Democratic Authority: Algernon Sidney

Today we hear nothing about the English political theorist Algernon Sidney, but he was highly regarded by the "Founding Fathers". John Adams praised his discourses on government. Thomas Jefferson and James Madison believed that students at the University of Virginia should study his works along with the works of John Locke. Sidney's chief contribution concerned his rebuttal of the "divine right" theory of political authority proposed by Sir Robert Filmer, according to which the king was appointed by God and was above the law for both the good of his subjects and to preserve their liberties. In his Discourses Concerning Government, Sidney argued sarcastically against this "divine right" theory, and forcefully in favor of the theory that the government's authority ultimately rested upon the will of the people. Here are a few excerpts from his Discourses:

SECTION 5 To depend upon the Will of a Man is Slavery.

...."But there is more than ordinary extravagance in his [Filmer's] assertion, that the greatest liberty in the world is for a people to live under a monarch, when his whole book is to prove, that this monarch hath his right from God and nature, is endowed with an unlimited power of doing what he pleaseth, and can be restrained by no law.
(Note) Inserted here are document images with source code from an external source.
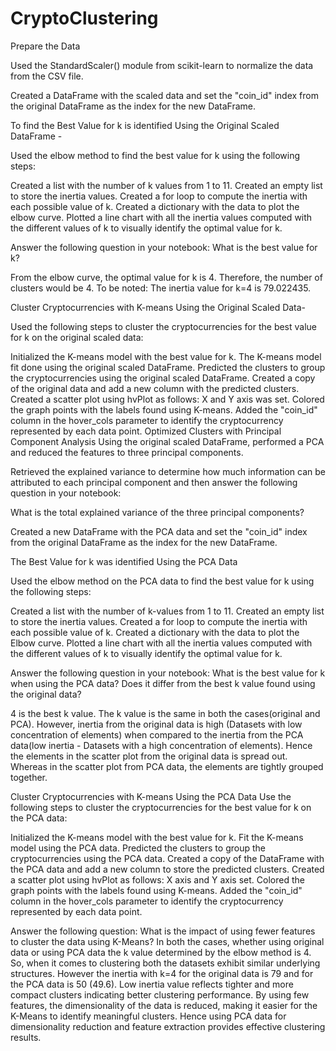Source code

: # CryptoClustering

Prepare the Data

Used the StandardScaler() module from scikit-learn to normalize the data from the CSV file.

Created a DataFrame with the scaled data and set the "coin_id" index from the original DataFrame as the index for the new DataFrame.

To find the Best Value for k is identified Using the Original Scaled DataFrame -

Used the elbow method to find the best value for k using the following steps:

Created a list with the number of k values from 1 to 11.
Created an empty list to store the inertia values.
Created a for loop to compute the inertia with each possible value of k.
Created a dictionary with the data to plot the elbow curve.
Plotted a line chart with all the inertia values computed with the different values of k to visually identify the optimal value for k.

Answer the following question in your notebook: What is the best value for k?

From the elbow curve, the optimal value for k is 4. Therefore, the number of clusters would be 4.
To be noted: The inertia value for k=4 is 79.022435.

Cluster Cryptocurrencies with K-means Using the Original Scaled Data-

Used the following steps to cluster the cryptocurrencies for the best value for k on the original scaled data:

Initialized the K-means model with the best value for k.
The K-means model fit done using the original scaled DataFrame.
Predicted the clusters to group the cryptocurrencies using the original scaled DataFrame.
Created a copy of the original data and add a new column with the predicted clusters.
Created a scatter plot using hvPlot as follows:
X and Y axis was set.
Colored the graph points with the labels found using K-means.
Added the "coin_id" column in the hover_cols parameter to identify the cryptocurrency represented by each data point.
Optimized Clusters with Principal Component Analysis
Using the original scaled DataFrame, performed a PCA and reduced the features to three principal components.

Retrieved the explained variance to determine how much information can be attributed to each principal component and then answer the following question in your notebook:

What is the total explained variance of the three principal components?

Created a new DataFrame with the PCA data and set the "coin_id" index from the original DataFrame as the index for the new DataFrame.

The Best Value for k was identified Using the PCA Data

Used the elbow method on the PCA data to find the best value for k using the following steps:

Created a list with the number of k-values from 1 to 11.
Created an empty list to store the inertia values.
Created a for loop to compute the inertia with each possible value of k.
Created a dictionary with the data to plot the Elbow curve.
Plotted a line chart with all the inertia values computed with the different values of k to visually identify the optimal value for k.

Answer the following question in your notebook:
What is the best value for k when using the PCA data?
Does it differ from the best k value found using the original data?

4 is the best k value. The k value is the same in both the cases(original and PCA). However, inertia from the original data is high (Datasets with low concentration of elements) when compared to the inertia from the PCA data(low inertia - Datasets with a high concentration of elements). Hence the elements in the scatter plot from the original data is spread out. Whereas in the scatter plot from PCA data, the elements are tightly grouped together.

Cluster Cryptocurrencies with K-means Using the PCA Data
Use the following steps to cluster the cryptocurrencies for the best value for k on the PCA data:

Initialized the K-means model with the best value for k.
Fit the K-means model using the PCA data.
Predicted the clusters to group the cryptocurrencies using the PCA data.
Created a copy of the DataFrame with the PCA data and add a new column to store the predicted clusters.
Created a scatter plot using hvPlot as follows: X axis and Y axis set.
Colored the graph points with the labels found using K-means.
Added the "coin_id" column in the hover_cols parameter to identify the cryptocurrency represented by each data point.

Answer the following question:
What is the impact of using fewer features to cluster the data using K-Means?
In both the cases, whether using original data or using PCA data the k value determined by the elbow method is 4. So, when it comes to clustering both the datasets exhibit similar underlying structures. However the inertia with k=4 for the original data is 79 and for the PCA data is 50 (49.6). Low inertia value reflects tighter and more compact clusters indicating better clustering performance. By using few features, the dimensionality of the data is reduced, making it easier for the K-Means to identify meaningful clusters. Hence using PCA data for dimensionality reduction and feature extraction provides effective clustering results.

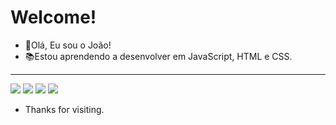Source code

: # Welcome!

 

- 👋Olá, Eu sou o João!
- 📚Estou aprendendo a desenvolver em JavaScript, HTML e CSS.

---

<img src="https://img.shields.io/badge/JavaScript-323330?style=for-the-badge&logo=javascript&logoColor=F7DF1E" /> <img src="https://img.shields.io/badge/HTML5-E34F26?style=for-the-badge&logo=html5&logoColor=white" /> <img src="https://img.shields.io/badge/CSS3-1572B6?style=for-the-badge&logo=css3&logoColor=white" />  <img src="https://www.google.com/url?sa=i&url=https%3A%2F%2Fwww.pngwing.com%2Fpt%2Ffree-png-avhgl&psig=AOvVaw2lfzXPSmacunjUUt4F6KJ6&ust=1709722253547000&source=images&cd=vfe&opi=89978449&ved=0CBIQjRxqFwoTCKDN7e_53IQDFQAAAAAdAAAAABAD" />



- Thanks for visiting.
If it be liberty to live under such a government, I desire to know what is slavery."....

SECTION 20 All just Magistratical Power is from the People.

SECTION 21 It cannot be for the good of the People that the Magistrate have a power above the Law: and he is not a Magistrate who has not his power by Law.

...."But nothing can be more absurd than to say, that one man has an absolute power above law to govern according to his will, for the people’s good, and the preservation of their liberty: For no liberty can subsist where there is such a power; and we have no other way of distinguishing between free nations and such as are not so, than that the free are governed by their own laws and magistrates according to their own mind, and that the others either have willingly subjected themselves, or are by force brought under the power of one or more men, to be ruled according to his or their pleasure."....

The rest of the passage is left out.